A good example here is the Climate Perks scheme from 10:10 – they’ve created a model travel policy that’s easy to adapt, and a well thought through scheme for employers interested in supporting employees who want to take lower carbon surface travel over flying for business travel (and often as a result, retain them for longer)

Now, if these are reasonable things to ask internally, and we’ve established that emissions from our suppliers affect our emissions too as they are in supply chain, then perhaps it’s worth thinking about which these questions it makes sense to ask – which brings us to our final lever.

Procurement

In most organisations, if you are serious about reducing emissions, the biggest levers will be in your supply chain, and who you buy from.

If you are building digital products, we publish open datasets about the green web, provide an API to check any site online, and as well as open source tools, from simple checkers to browser extensions, and to make it easier to find green providers.

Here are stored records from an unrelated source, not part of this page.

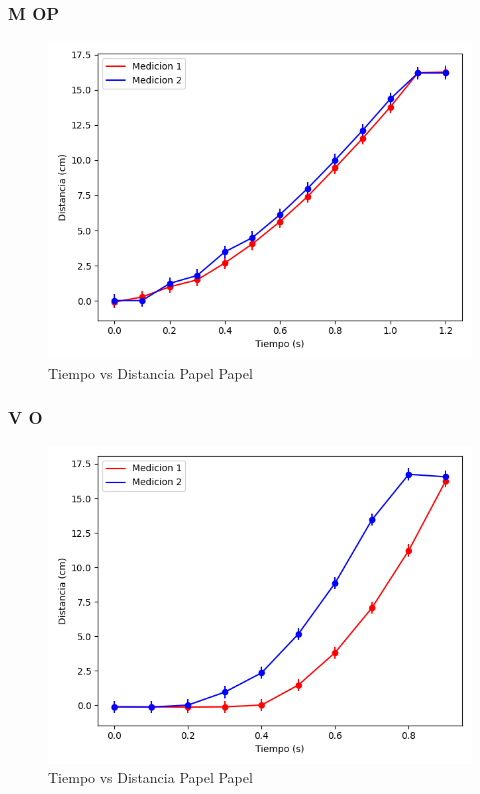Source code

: \documentclass[12pt,a4]{article}
\begin{document}
\subsubsection{M OP}

\begin{figure}[H]
    \centering
    \includegraphics[width=0.9\linewidth]{TiempoVsDistanciaPapelPapelM_OP.png}
    \caption{Tiempo vs Distancia Papel Papel}
    \label{fig:TvDM_OP papel papel}
\end{figure}

\subsubsection{V O}

\begin{figure}[H]
    \centering
    \includegraphics[width=0.9\linewidth]{TiempoVsDistanciaPapelPapelV_O.png}
    \caption{Tiempo vs Distancia Papel Papel}
    \label{fig:TvDV_O papel papel}
\end{figure}
\end{document}
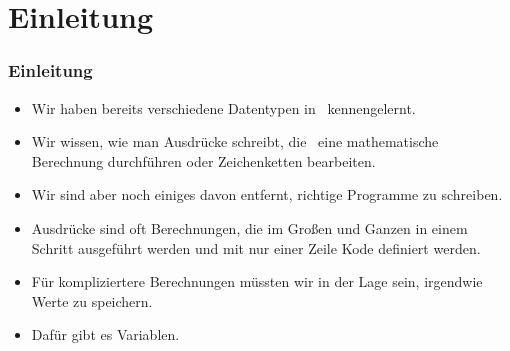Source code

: \documentclass[aspectratio=169,mathserif,notheorems]{beamer}%
\subtitle{13.~Variablen:~Wertzuweisung}%
\begin{document}
%
%
\startPresentation%
%
\section{Einleitung}%
\begin{frame}%
\frametitle{Einleitung}%
\begin{itemize}%
\item Wir haben bereits verschiedene Datentypen in \python\ kennengelernt.%
\item<2-> Wir wissen, wie man Ausdrücke schreibt, die \DEzB~eine mathematische Berechnung durchführen oder Zeichenketten bearbeiten.%
\item<3-> Wir sind aber noch einiges davon entfernt, richtige Programme zu schreiben.%
\item<4-> Ausdrücke sind oft Berechnungen, die im Großen und Ganzen in einem Schritt ausgeführt werden und mit nur einer Zeile Kode definiert werden.%
\item<5-> Für kompliziertere Berechnungen müssten wir in der Lage sein, irgendwie Werte zu speichern.%
\item<6-> Dafür gibt es \alert{Variablen}.
\end{itemize}%
\end{frame}%
%
\end{document}
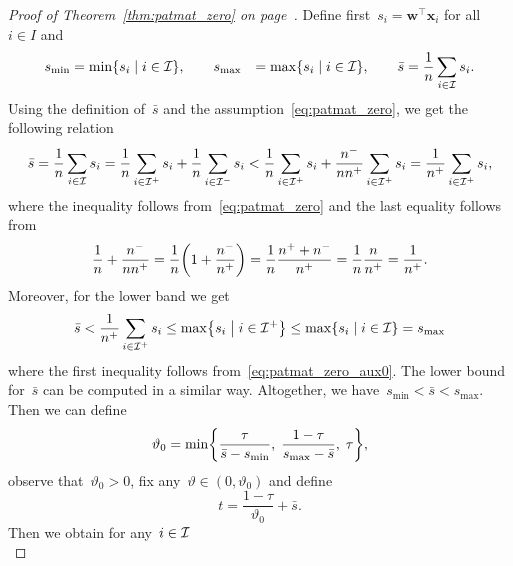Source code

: \patmatzero*
\begin{proof}[Proof of Theorem~\ref{thm:patmat_zero} on page~\pageref{thm:patmat_zero}]
  Define first~$s_i = \bm{w}^\top \bm{x}_i$ for all~$i \in I$ and
  \begin{equation*}
    \begin{aligned}
      s_{\min} & = \min \Set{s_i}{i \in \I}, \qquad
      s_{\max} & = \max \Set{s_i}{i \in \I}, \qquad
      \bar{s} & = \frac{1}{n} \sum_{i \in \I} s_i. \\
    \end{aligned}
  \end{equation*}
  Using the definition of~$\bar{s}$ and the assumption~\eqref{eq:patmat_zero}, we get the following relation
  \begin{equation}\label{eq:patmat_zero_aux0}
    \bar{s}
      = \frac{1}{n} \sum_{i \in \mathcal{I}} s_i
      = \frac{1}{n}\sum_{i \in \mathcal{I}^+} s_i + \frac{1}{n} \sum_{i \in \mathcal{I}^-} s_i
      < \frac{1}{n} \sum_{i \in \mathcal{I}^+} s_i + \frac{n^-}{nn^+} \sum_{i \in \mathcal{I}^+} s_i
      = \frac{1}{n^+} \sum_{i \in \mathcal{I}^+} s_i,
  \end{equation}
  where the inequality follows from~\eqref{eq:patmat_zero} and the last equality follows from
  \begin{equation*}
    \frac{1}{n} + \frac{n^-}{nn^+}
      = \frac{1}{n} \Brac{1 + \frac{n^-}{n^+}} 
      = \frac{1}{n} \frac{n^+ + n^-}{n^+}
      = \frac{1}{n} \frac{n}{n^+}
      = \frac{1}{n^+}.
  \end{equation*}
  Moreover, for the lower band we get
  \begin{equation*}
    \bar{s}
      < \frac{1}{n^+} \sum_{i \in \I^+} s_i
      \le \max \Set{s_i}{i \in \I^+}
      \le \max \Set{s_i}{i \in \I}
      = s_{\max}
  \end{equation*}
  where the first inequality follows from~\eqref{eq:patmat_zero_aux0}. The lower bound for~$\bar{s}$ can be computed in a similar way. Altogether, we have~$s_{\min} < \bar{s} < s_{\max}$. Then we can define
  \begin{equation*}
    \vartheta_0 = \min\Brac[c]{\frac{\tau}{\bar{s} - s_{\min}}, \; \frac{1-\tau}{s_{\max}-\bar{s}}, \; \tau},
  \end{equation*}
  observe that~$\vartheta_0>0$, fix any~$\vartheta\in(0,\vartheta_0)$ and define
  \begin{equation*}
    t = \frac{1-\tau}{\vartheta_0} + \bar{s}.
  \end{equation*}
  Then we obtain for any~$i \in \mathcal{I}$
  \begin{equation}\label{eq:patmat_zero_aux1}

\end{equation}
\end{proof}
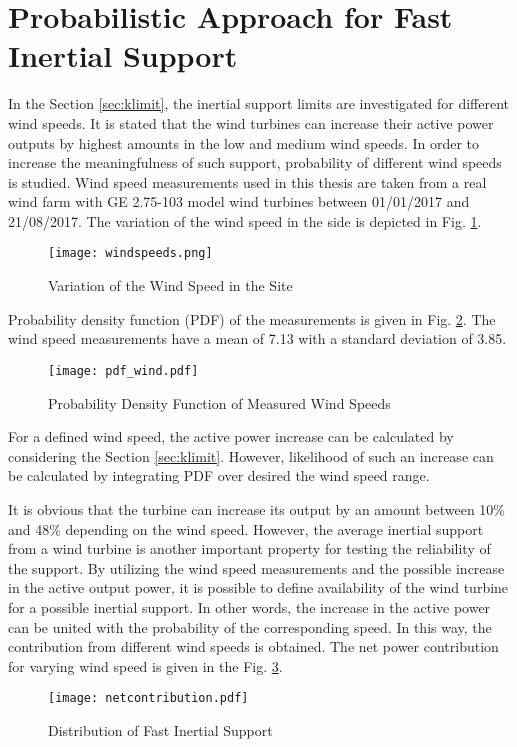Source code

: \section{Probabilistic Approach for Fast Inertial Support}
In the Section \ref{sec:klimit}, the inertial support limits are investigated for different wind speeds. It is stated that the wind turbines can increase their active power outputs by highest amounts in the low and medium wind speeds. In order to increase the meaningfulness of such support, probability of different wind speeds is studied. Wind speed measurements used in this thesis are taken from a real wind farm with GE 2.75-103 model wind turbines between 01/01/2017 and 21/08/2017. The variation of the wind speed in the side is depicted in Fig. \ref{windvariation}.\par
\begin{figure}[h!]
	\centering
	\texttt{[image: windspeeds.png]}
	\caption{Variation of the Wind Speed in the Site}
	\label{windvariation}
\end{figure}
Probability density function (PDF) of the measurements is given in Fig. \ref{windpdf}. The wind speed measurements have a mean of 7.13 with a standard deviation of 3.85.\par
\begin{figure}[h!]
	\centering
	\texttt{[image: pdf\_wind.pdf]}
	\caption{Probability Density Function of Measured Wind Speeds}
	\label{windpdf}
\end{figure}
For a defined wind speed, the active power increase can be calculated by considering the Section \ref{sec:klimit}. However, likelihood of such an increase can be calculated by integrating PDF over desired the wind speed range.\par
It is obvious that the turbine can increase its output by an amount between 10\% and 48\% depending on the wind speed. However, the average inertial support from a wind turbine is another important property for testing the reliability of the support. By utilizing the wind speed measurements and the possible increase in the active output power, it is possible to define availability of the wind turbine for a possible inertial support. In other words, the increase in the active power can be united with the probability of the corresponding speed. In this way, the contribution from different wind speeds is obtained. The net power contribution for varying wind speed is given in the Fig. \ref{net_contribution}.\par
\begin{figure}[h!]
	\centering
	\texttt{[image: netcontribution.pdf]}
	\caption{Distribution of Fast Inertial Support}
	\label{net_contribution}
\end{figure}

If you’re with a grey provider, it’s often worth starting a conversation with them about becoming a green provider, because one of the main reasons cited by people still running infrastructure on fossil fuels, is that their customers don’t ask for any change from them.

So, this is one of the reasons we’ve started writing about the questions to ask when looking for a good host, and why we’re writing about how to think about your whole supply chain with Wardley Maps.

Work with us on making it easier to switch

We’re now looking for partners to work up with to design a series of workshops to provide something like a “minimum viable audit” – a fast, accessible way to audit and reduce emissions around your digital infrastructure.

We’re basing it around the questions we’ve shared here as a starting point, with the aim of participants leaving the workshop with a clear, concrete set of next steps to take, to help design out the emissions from the digital services we increasingly rely on.

More specifically, we’re looking for partners to work with for two cases:

  1. the level of an entire IT estate, to come up with open, creative commons licensed policy that any organisation can adopt
  2. at the team level, for agile teams responsible for the end-to-end design of digital services. The idea here is to come up with some basic principles for cross functional teams to use, where there isn’t policy yet, to let them incorporate meaningful, measurable changes into the cadence of continuously delivering new versions of a service

Our intention is for these to be permissively licensed, either Creative Commons or something similarly open.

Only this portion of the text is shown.